Data extracted from a collection
──────

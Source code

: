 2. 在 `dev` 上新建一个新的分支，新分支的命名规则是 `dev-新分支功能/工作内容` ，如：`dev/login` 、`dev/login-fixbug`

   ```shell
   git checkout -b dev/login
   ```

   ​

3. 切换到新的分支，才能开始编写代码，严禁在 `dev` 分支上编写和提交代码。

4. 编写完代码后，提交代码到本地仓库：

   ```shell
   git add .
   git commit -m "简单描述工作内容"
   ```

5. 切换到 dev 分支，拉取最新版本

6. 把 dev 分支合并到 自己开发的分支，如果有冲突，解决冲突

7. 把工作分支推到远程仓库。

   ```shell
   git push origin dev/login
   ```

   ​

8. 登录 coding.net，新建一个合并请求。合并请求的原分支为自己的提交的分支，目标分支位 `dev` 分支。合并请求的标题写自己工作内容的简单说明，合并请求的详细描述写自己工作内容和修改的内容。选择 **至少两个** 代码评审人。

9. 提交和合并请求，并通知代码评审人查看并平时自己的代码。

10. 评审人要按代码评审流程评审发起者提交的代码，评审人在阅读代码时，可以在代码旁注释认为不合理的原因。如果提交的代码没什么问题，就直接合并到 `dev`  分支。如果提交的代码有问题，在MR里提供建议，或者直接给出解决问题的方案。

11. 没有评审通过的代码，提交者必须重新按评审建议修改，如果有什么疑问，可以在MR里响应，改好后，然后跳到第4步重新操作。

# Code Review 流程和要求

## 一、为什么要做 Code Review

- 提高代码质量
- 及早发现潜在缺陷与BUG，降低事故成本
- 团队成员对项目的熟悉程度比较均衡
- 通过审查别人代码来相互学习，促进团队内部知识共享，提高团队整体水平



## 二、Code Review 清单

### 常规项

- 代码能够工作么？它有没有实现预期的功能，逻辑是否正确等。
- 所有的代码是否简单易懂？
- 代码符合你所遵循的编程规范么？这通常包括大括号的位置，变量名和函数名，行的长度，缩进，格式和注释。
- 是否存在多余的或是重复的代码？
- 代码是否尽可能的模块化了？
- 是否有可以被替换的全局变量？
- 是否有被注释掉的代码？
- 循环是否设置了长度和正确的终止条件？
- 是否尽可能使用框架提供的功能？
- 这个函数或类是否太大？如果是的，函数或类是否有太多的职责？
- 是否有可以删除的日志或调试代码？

──────

• Assigned task
Scan the entries above and report the number of lines that contain the word "Review", with no added text.

• Exercise output
3